The overall effort is a work in progress, Banacos acknowledged. It’s not always easy to convey nuanced statistical calculations to a population with a range of mathematical inclinations and competing demands on their attention. He’s sensed that some consumers expect near-perfect forecasting in the digital age, but that most recognize that scientists have yet to develop a “crystal ball.”
“As a result of such improvement [in forecasts], I think sometimes people expect that level of skill, like, every time,” Banacos said. “And so when those hiccups happen where we miss the mark completely, I think sometimes it does catch people by surprise. … But that’s where the probabilistic messaging can sort of help take the edge off.”
Snow declines, politics rise
In some ways, the pressures on the job are growing. There’s the looming politics of it all.
Though the weather service generally enjoys broad congressional support, its parent agency, NOAA, is among the agencies recommended for deep cuts in Project 2025, the ultra-conservative political plan associated with President-elect Donald Trump, a climate change denier. (There are no specific federal budget line items for individual forecast offices, Banacos said, but he calculated each American’s share of the National Weather Service’s most recent $1.3 billion appropriation at less than $4 for the year.)

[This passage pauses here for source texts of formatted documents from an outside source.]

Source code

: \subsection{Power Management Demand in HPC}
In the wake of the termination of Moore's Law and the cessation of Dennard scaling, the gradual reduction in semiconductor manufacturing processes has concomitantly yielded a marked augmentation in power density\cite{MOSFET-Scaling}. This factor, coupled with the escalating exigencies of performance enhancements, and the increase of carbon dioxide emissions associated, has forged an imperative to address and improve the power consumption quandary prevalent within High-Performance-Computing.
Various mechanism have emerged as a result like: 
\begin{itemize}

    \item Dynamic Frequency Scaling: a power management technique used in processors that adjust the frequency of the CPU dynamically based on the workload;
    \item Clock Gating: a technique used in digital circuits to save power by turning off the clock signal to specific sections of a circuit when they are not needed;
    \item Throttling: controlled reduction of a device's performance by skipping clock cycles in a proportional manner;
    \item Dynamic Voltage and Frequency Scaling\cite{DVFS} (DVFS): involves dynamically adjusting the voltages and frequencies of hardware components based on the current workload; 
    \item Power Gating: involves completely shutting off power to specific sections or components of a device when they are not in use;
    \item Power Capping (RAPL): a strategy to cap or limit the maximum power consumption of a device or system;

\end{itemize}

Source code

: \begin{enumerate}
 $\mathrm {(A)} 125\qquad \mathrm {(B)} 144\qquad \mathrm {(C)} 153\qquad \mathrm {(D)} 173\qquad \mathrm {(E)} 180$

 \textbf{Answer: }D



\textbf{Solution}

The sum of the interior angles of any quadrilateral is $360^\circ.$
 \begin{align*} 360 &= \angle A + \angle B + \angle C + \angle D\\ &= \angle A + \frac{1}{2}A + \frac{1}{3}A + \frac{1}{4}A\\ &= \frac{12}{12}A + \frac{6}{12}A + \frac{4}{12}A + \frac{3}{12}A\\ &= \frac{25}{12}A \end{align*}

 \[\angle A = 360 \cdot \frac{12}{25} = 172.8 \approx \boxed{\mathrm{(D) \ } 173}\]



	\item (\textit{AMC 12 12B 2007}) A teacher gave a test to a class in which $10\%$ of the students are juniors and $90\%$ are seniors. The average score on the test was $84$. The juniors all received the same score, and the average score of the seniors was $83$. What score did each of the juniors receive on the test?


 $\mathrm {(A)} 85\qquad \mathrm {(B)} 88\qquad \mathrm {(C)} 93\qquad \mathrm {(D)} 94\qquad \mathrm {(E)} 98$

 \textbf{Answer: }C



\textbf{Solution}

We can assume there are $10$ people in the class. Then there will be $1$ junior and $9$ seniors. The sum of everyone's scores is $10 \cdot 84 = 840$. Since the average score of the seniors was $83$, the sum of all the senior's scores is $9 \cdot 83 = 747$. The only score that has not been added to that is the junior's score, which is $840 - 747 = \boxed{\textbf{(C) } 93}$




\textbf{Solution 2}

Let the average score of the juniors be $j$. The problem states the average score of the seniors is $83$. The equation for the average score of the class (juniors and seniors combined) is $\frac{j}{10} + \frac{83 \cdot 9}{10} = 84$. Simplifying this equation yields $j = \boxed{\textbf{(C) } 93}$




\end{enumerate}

There’s also the effects of climate change itself. The topic is generally outside of the weather service’s scope, except to the extent that the data it’s constantly collecting is analyzed by other scientists to show broader trends.
Nevertheless, Vermont’s day-to-day weather — the Burlington office’s purview — is impacted by climate change, and the effects of global warming make for trickier daily forecasting. Vermont weather is trending warmer, wetter and more extreme, according to the state’s lead meteorologists, with the state more often vacillating between droughts and floods.
Storm, who has worked in Burlington for two years, said some of her veteran colleagues remember days when the winter predictions were mostly snow, but she’s been forecasting plenty of rain and ice. She pointed to the increasing unpredictability of Vermont’s shoulder seasons and the difficult nature of “marginal temperature events,” in which minor temperature fluctuations can affect whether precipitation falls as rain, snow or ice, with outsize effects on the forecast.
Marginal temperatures were historically more typical in the mid-Atlantic region, Storm said, but are presenting more frequently in the Northeast. They contributed to the complexity of predicting the unusual December floods that drenched the state in 2023 — and which were threatening a repeat this December.